■ **Problem description**
Please reproduce the entire listing, character for character.

■ **Data to process**
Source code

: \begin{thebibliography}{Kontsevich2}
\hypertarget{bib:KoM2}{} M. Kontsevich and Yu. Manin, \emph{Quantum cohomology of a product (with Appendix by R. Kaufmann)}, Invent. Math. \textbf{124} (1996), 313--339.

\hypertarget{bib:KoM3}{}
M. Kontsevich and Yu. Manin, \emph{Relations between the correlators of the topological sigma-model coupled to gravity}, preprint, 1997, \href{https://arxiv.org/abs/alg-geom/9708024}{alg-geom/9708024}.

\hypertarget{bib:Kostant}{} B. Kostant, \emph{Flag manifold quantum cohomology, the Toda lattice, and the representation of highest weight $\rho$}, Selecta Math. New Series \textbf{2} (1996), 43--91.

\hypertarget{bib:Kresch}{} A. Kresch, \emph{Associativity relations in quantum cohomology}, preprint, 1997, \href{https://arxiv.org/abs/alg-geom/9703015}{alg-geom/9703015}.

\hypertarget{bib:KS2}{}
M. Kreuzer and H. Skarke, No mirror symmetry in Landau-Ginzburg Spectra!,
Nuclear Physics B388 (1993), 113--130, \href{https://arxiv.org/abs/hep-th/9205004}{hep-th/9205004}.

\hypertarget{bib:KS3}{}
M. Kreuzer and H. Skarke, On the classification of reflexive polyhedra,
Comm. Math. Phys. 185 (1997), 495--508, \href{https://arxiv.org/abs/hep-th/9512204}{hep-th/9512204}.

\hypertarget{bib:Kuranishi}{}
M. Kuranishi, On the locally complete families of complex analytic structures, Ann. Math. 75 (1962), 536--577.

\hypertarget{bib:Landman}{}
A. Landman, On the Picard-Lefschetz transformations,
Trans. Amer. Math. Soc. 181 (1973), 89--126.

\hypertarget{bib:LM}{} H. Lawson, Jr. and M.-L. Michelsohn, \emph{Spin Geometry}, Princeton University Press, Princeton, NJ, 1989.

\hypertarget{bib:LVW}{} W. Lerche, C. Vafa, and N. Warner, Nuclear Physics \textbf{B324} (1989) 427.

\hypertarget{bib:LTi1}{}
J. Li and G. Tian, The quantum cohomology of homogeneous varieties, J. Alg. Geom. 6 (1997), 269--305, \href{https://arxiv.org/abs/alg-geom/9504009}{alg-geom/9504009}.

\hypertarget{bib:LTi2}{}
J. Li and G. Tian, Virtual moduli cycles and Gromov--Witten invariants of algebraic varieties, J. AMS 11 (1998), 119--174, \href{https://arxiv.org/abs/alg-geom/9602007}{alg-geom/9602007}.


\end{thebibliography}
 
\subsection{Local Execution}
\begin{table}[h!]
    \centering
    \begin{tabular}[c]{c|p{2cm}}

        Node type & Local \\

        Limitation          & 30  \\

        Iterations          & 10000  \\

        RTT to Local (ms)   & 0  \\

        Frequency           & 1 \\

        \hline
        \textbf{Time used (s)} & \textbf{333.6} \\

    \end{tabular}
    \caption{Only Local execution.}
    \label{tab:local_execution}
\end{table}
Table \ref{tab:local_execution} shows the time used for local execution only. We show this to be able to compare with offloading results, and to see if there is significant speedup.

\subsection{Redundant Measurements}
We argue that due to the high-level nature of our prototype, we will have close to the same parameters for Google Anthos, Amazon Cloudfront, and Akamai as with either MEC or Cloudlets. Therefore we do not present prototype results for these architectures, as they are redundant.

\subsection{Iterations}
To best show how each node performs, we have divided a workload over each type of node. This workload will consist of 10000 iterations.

■ **Result**
Source code

: \begin{thebibliography}{Kontsevich2}
\hypertarget{bib:KoM2}{} M. Kontsevich and Yu. Manin, \emph{Quantum cohomology of a product (with Appendix by R. Kaufmann)}, Invent. Math. \textbf{124} (1996), 313--339.

\hypertarget{bib:KoM3}{}
M. Kontsevich and Yu. Manin, \emph{Relations between the correlators of the topological sigma-model coupled to gravity}, preprint, 1997, \href{https://arxiv.org/abs/alg-geom/9708024}{alg-geom/9708024}.

\hypertarget{bib:Kostant}{} B. Kostant, \emph{Flag manifold quantum cohomology, the Toda lattice, and the representation of highest weight $\rho$}, Selecta Math. New Series \textbf{2} (1996), 43--91.

\hypertarget{bib:Kresch}{} A. Kresch, \emph{Associativity relations in quantum cohomology}, preprint, 1997, \href{https://arxiv.org/abs/alg-geom/9703015}{alg-geom/9703015}.

\hypertarget{bib:KS2}{}
M. Kreuzer and H. Skarke, No mirror symmetry in Landau-Ginzburg Spectra!,
Nuclear Physics B388 (1993), 113--130, \href{https://arxiv.org/abs/hep-th/9205004}{hep-th/9205004}.

\hypertarget{bib:KS3}{}
M. Kreuzer and H. Skarke, On the classification of reflexive polyhedra,
Comm. Math. Phys. 185 (1997), 495--508, \href{https://arxiv.org/abs/hep-th/9512204}{hep-th/9512204}.

\hypertarget{bib:Kuranishi}{}
M. Kuranishi, On the locally complete families of complex analytic structures, Ann. Math. 75 (1962), 536--577.

\hypertarget{bib:Landman}{}
A. Landman, On the Picard-Lefschetz transformations,
Trans. Amer. Math. Soc. 181 (1973), 89--126.

\hypertarget{bib:LM}{} H. Lawson, Jr. and M.-L. Michelsohn, \emph{Spin Geometry}, Princeton University Press, Princeton, NJ, 1989.

\hypertarget{bib:LVW}{} W. Lerche, C. Vafa, and N. Warner, Nuclear Physics \textbf{B324} (1989) 427.

\hypertarget{bib:LTi1}{}
J. Li and G. Tian, The quantum cohomology of homogeneous varieties, J. Alg. Geom. 6 (1997), 269--305, \href{https://arxiv.org/abs/alg-geom/9504009}{alg-geom/9504009}.

\hypertarget{bib:LTi2}{}
J. Li and G. Tian, Virtual moduli cycles and Gromov--Witten invariants of algebraic varieties, J. AMS 11 (1998), 119--174, \href{https://arxiv.org/abs/alg-geom/9602007}{alg-geom/9602007}.


\end{thebibliography}
 
\subsection{Local Execution}
\begin{table}[h!]
    \centering
    \begin{tabular}[c]{c|p{2cm}}

        Node type & Local \\

        Limitation          & 30  \\

        Iterations          & 10000  \\

        RTT to Local (ms)   & 0  \\

        Frequency           & 1 \\

        \hline
        \textbf{Time used (s)} & \textbf{333.6} \\

    \end{tabular}
    \caption{Only Local execution.}
    \label{tab:local_execution}
\end{table}
Table \ref{tab:local_execution} shows the time used for local execution only. We show this to be able to compare with offloading results, and to see if there is significant speedup.

\subsection{Redundant Measurements}
We argue that due to the high-level nature of our prototype, we will have close to the same parameters for Google Anthos, Amazon Cloudfront, and Akamai as with either MEC or Cloudlets. Therefore we do not present prototype results for these architectures, as they are redundant.

\subsection{Iterations}
To best show how each node performs, we have divided a workload over each type of node. This workload will consist of 10000 iterations.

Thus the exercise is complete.